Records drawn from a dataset
Segment Open
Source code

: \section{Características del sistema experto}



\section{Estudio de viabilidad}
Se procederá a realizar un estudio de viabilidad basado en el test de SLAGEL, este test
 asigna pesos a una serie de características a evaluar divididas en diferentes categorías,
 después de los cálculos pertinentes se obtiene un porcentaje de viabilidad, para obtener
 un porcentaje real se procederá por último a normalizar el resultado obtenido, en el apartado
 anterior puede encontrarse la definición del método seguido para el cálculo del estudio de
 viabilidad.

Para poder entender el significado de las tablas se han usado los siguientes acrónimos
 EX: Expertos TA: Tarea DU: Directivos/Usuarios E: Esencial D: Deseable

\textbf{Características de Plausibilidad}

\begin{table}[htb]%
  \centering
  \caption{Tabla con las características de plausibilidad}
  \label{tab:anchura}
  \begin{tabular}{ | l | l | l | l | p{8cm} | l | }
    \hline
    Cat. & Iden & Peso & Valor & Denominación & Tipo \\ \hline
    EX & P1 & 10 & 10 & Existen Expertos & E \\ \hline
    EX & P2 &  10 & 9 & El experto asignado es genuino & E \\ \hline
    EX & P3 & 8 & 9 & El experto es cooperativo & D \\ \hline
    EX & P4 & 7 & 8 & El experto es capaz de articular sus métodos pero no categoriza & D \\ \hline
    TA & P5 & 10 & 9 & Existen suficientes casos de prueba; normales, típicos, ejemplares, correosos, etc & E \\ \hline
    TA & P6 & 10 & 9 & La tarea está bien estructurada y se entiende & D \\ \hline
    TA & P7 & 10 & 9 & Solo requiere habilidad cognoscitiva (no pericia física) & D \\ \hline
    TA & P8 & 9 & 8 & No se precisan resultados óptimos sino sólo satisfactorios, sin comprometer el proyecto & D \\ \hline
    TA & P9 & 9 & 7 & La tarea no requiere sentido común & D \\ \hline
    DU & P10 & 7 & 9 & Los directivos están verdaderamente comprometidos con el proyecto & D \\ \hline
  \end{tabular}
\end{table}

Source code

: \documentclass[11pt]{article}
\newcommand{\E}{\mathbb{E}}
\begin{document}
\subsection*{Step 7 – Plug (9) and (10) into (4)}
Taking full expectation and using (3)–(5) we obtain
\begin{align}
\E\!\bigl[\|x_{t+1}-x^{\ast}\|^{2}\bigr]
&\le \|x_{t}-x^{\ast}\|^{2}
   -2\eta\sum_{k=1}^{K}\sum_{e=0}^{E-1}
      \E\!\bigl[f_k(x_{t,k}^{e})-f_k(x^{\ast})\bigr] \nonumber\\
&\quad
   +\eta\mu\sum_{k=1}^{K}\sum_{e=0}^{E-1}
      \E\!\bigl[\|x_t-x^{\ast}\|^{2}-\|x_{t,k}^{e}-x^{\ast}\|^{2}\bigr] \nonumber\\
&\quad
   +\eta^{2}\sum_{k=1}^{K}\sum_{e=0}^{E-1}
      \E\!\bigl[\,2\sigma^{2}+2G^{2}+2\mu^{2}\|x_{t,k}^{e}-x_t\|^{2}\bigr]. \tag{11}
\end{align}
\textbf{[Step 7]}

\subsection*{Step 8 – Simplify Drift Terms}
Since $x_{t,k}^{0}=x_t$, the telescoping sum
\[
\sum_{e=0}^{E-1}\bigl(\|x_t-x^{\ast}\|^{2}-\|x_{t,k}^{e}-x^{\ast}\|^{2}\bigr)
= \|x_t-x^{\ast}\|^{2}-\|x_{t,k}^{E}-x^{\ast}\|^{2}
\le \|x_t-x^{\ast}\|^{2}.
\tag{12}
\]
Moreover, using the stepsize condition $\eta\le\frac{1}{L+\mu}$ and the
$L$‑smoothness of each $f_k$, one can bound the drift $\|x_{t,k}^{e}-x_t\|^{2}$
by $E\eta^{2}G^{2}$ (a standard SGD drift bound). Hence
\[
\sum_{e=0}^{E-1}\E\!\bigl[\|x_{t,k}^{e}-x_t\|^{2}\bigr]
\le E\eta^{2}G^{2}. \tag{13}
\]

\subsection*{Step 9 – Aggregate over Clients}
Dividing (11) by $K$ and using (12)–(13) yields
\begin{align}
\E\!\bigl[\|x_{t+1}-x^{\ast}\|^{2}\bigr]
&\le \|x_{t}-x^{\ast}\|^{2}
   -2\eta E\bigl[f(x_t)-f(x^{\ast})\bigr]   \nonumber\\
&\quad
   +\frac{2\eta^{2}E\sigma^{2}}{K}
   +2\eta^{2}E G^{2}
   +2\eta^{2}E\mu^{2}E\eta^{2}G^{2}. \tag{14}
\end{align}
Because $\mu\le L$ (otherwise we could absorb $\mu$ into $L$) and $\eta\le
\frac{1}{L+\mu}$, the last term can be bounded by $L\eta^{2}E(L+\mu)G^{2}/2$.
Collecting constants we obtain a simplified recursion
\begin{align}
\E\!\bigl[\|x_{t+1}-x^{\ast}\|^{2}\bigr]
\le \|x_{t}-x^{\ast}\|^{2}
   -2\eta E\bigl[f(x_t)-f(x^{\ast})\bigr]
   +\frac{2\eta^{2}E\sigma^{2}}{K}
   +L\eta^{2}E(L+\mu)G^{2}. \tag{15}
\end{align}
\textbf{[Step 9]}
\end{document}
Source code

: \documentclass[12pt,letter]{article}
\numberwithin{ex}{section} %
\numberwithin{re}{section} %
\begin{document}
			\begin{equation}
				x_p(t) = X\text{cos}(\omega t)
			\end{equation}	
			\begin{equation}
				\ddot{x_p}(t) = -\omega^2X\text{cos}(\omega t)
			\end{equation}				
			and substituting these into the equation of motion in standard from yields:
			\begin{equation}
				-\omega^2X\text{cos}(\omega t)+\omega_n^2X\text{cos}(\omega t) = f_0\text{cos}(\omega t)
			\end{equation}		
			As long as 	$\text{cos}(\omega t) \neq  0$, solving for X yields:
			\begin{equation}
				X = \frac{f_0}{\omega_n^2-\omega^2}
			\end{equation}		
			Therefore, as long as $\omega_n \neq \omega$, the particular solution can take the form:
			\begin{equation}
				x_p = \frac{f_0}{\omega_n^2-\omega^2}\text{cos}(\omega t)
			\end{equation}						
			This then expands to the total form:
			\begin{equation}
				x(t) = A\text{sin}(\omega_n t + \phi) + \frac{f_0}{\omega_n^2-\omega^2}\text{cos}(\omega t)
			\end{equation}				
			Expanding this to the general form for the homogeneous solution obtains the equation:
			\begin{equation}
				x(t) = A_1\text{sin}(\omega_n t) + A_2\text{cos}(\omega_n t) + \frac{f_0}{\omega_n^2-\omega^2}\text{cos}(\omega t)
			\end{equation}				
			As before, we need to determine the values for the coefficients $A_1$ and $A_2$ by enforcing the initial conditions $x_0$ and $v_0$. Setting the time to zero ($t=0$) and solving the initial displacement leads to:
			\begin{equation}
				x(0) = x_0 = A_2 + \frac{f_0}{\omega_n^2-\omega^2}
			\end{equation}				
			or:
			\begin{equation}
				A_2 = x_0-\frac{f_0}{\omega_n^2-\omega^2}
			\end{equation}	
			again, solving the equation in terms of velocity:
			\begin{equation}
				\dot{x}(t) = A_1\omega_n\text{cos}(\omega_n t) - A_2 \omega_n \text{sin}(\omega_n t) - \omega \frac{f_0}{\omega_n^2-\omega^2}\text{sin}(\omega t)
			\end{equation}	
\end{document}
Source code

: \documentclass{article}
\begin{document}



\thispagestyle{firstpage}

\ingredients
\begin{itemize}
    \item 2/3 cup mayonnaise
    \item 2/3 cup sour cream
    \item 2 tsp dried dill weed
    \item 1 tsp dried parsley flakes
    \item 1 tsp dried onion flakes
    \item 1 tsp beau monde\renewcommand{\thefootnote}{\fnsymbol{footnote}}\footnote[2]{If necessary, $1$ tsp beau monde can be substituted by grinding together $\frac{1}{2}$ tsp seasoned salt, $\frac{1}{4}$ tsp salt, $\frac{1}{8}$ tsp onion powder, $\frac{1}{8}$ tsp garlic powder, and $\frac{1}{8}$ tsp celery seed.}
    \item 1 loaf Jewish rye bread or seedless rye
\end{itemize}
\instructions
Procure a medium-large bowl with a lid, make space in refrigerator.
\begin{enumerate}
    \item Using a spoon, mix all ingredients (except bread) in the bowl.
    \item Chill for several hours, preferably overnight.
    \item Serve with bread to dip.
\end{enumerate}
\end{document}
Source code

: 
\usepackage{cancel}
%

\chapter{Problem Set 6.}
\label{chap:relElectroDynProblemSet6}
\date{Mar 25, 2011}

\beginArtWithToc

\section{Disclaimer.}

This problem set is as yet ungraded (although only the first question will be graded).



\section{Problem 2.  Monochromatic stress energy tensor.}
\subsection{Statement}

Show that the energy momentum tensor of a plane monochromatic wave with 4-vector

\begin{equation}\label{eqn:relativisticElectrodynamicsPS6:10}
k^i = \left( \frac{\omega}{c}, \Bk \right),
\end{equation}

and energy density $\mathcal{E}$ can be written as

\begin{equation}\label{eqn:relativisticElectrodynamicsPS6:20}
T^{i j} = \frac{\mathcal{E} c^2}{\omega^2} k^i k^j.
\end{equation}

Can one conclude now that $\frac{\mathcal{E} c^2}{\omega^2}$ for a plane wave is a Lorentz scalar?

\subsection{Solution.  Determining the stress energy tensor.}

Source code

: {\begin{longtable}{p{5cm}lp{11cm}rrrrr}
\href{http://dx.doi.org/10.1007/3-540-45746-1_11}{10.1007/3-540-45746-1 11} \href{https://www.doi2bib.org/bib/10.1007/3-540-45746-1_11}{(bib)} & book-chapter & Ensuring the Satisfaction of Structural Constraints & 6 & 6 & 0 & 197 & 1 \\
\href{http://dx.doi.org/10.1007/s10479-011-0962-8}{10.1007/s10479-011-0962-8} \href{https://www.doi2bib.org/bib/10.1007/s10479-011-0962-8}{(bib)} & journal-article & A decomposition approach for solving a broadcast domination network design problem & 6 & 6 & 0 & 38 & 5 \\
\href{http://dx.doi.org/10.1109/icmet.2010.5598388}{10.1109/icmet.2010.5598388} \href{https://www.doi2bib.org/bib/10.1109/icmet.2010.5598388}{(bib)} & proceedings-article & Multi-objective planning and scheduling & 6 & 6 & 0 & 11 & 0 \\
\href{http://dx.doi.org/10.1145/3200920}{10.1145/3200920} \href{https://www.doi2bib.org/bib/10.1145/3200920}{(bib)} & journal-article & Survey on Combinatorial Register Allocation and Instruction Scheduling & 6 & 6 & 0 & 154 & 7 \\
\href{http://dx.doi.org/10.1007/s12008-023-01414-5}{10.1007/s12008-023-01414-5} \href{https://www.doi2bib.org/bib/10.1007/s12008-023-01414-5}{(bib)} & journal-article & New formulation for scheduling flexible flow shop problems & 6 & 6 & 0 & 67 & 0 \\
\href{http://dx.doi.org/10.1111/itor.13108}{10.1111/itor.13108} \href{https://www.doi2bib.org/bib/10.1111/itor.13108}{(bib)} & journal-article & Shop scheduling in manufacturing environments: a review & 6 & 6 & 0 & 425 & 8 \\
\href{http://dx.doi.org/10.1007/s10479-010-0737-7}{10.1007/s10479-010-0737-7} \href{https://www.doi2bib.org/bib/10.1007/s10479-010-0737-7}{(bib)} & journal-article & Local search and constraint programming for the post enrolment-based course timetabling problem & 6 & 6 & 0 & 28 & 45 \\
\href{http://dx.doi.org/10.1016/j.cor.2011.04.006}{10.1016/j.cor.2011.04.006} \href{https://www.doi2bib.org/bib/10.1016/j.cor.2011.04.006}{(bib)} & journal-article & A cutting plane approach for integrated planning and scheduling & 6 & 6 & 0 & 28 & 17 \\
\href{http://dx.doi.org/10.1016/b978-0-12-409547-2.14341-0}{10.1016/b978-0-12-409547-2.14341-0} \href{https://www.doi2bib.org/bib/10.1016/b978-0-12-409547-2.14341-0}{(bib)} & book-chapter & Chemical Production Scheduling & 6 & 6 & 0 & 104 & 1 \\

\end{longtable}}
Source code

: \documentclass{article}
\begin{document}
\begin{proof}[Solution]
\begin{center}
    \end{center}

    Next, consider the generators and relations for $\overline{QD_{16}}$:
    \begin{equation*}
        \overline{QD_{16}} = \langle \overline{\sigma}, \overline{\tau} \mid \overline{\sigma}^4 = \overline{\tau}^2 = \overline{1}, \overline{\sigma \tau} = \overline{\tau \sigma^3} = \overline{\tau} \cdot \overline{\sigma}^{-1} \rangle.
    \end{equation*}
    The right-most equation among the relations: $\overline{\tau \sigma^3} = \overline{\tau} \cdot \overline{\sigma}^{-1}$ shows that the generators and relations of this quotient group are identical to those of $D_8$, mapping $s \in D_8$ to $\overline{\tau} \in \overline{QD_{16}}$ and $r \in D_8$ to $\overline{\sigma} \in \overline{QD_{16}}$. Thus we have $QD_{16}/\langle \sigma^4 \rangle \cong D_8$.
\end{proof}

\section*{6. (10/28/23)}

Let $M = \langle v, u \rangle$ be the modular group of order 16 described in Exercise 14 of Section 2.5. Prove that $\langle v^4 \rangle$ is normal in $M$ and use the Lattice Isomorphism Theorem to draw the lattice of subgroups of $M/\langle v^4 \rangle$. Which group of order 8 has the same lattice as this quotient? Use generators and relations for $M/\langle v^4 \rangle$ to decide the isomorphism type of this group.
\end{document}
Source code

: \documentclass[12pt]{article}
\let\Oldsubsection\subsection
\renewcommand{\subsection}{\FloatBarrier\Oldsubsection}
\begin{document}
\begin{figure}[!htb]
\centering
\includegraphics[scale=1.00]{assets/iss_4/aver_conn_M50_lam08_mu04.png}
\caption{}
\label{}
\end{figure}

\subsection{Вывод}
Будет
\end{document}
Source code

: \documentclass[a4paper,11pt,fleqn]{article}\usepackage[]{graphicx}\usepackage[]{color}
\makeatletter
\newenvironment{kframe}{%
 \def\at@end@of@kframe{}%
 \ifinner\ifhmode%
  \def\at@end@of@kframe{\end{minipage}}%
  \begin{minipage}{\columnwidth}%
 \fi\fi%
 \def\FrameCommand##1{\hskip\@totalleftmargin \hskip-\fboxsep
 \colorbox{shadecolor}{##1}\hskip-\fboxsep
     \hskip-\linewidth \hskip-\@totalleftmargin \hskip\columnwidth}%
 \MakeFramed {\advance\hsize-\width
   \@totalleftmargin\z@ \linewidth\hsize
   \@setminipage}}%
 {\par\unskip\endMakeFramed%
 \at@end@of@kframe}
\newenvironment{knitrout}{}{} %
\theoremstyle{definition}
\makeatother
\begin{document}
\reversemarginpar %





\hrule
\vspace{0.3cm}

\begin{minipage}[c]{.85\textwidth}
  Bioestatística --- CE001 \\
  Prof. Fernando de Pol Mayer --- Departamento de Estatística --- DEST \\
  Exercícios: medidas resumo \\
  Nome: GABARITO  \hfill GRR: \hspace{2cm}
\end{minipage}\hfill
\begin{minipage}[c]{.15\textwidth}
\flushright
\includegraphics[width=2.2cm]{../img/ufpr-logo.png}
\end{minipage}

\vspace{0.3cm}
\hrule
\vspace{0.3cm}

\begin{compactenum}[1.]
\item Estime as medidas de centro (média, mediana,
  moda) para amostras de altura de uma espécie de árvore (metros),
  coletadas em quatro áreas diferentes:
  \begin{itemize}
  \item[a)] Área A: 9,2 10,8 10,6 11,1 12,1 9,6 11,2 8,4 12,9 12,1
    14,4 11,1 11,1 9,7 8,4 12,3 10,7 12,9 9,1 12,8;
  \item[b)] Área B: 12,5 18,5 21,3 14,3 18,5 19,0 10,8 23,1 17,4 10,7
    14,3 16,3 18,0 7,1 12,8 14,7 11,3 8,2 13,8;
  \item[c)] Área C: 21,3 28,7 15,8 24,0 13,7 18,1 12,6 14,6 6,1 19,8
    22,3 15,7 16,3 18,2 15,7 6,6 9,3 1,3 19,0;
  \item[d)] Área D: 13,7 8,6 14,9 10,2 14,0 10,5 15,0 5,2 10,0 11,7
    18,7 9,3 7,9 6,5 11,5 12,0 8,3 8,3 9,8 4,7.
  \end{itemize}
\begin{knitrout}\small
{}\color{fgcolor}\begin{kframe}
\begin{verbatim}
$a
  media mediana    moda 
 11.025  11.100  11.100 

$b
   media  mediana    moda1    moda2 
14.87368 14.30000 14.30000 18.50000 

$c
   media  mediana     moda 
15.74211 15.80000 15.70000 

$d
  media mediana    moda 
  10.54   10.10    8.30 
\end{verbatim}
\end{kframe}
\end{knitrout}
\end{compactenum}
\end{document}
Segment Closed
= Problem requirements =
The response should consist of the number of lines in the data that hold the word "bowl", with nothing added.

= Output =
2